I assume this is referring to 'improving.duckduckgo.com'.
I don't know what it's for, but I've noticed it too. Disabled by my default uMatrix rules, (more generally by virtue of being third-party) and I never have to enable it for a working site.
This is a sample of what I see some of the time [1] similar to what you said.
I've also seen it more than this too at other times. Always from following DDG links onto destinations like this, but at other times what looks more like a google tracker.
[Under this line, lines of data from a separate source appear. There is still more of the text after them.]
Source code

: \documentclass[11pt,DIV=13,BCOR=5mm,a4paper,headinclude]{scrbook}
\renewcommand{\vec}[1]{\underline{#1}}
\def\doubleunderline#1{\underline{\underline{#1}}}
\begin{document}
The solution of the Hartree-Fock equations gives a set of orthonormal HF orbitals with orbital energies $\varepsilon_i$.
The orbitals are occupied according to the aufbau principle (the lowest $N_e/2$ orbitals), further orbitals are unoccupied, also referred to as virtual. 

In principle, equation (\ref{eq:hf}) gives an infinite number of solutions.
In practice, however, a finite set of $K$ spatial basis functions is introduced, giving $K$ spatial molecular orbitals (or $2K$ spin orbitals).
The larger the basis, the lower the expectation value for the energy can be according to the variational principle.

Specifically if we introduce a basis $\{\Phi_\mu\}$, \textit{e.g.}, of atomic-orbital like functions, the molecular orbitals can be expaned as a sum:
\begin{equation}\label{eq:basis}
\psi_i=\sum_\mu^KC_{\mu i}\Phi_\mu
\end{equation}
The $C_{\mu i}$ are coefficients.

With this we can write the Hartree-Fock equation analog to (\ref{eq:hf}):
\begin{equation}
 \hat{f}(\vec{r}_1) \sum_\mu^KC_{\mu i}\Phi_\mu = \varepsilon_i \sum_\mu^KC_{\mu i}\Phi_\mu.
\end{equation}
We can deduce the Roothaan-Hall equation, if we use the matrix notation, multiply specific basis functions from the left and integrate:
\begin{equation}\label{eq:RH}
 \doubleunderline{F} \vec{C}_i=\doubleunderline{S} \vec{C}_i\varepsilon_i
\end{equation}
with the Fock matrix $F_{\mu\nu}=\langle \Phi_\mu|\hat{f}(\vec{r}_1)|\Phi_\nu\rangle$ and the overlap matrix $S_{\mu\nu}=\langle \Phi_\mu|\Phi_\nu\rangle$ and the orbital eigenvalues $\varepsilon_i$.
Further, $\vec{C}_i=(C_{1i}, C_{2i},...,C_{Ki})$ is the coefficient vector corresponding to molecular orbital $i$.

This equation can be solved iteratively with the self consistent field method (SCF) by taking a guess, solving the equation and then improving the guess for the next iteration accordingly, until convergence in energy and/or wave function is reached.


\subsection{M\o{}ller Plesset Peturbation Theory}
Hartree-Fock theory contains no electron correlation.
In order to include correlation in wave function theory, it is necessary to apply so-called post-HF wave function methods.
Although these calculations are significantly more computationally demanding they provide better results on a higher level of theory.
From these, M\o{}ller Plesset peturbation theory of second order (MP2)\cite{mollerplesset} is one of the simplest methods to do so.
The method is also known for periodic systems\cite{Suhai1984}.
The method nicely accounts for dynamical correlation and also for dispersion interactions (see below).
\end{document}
These anonymous requests actually fire from the search engine and are not related to or embedded in other websites at all, so I suspect the tool you are using is erroneously attributing them. People commented about that in the above threads, e.g., https://news.ycombinator.com/item?id=30742751
I'm not very familiar with umatrix though none others come to mind, and in any case all requests to duckduckgo.com domains are anonymous by design since (as that article notes in more detail) we have our web servers and related applications set up to not log any IP addresses or other unique identifiers with requests. If you want to DM me on Twitter though I can look into it more.
I just looked at umatrix, and yes, those look like completely anonymous requests to improving.duckduckgo.com that are being erroneously attributed to originating from that page when in fact they originated from the anonymous search results.
So what's the implication, that DDG is deceiving its users through tracking scripts? Wouldn't this also require buy-in from individual websites to include the DDG script?
Any amount of details would be useful to evaluate your claim.
I asked about qwant once and Europeans chimed in with the opinion that its results suck. Ddg isn't a terrible browser or engine, less shady than brave IMO.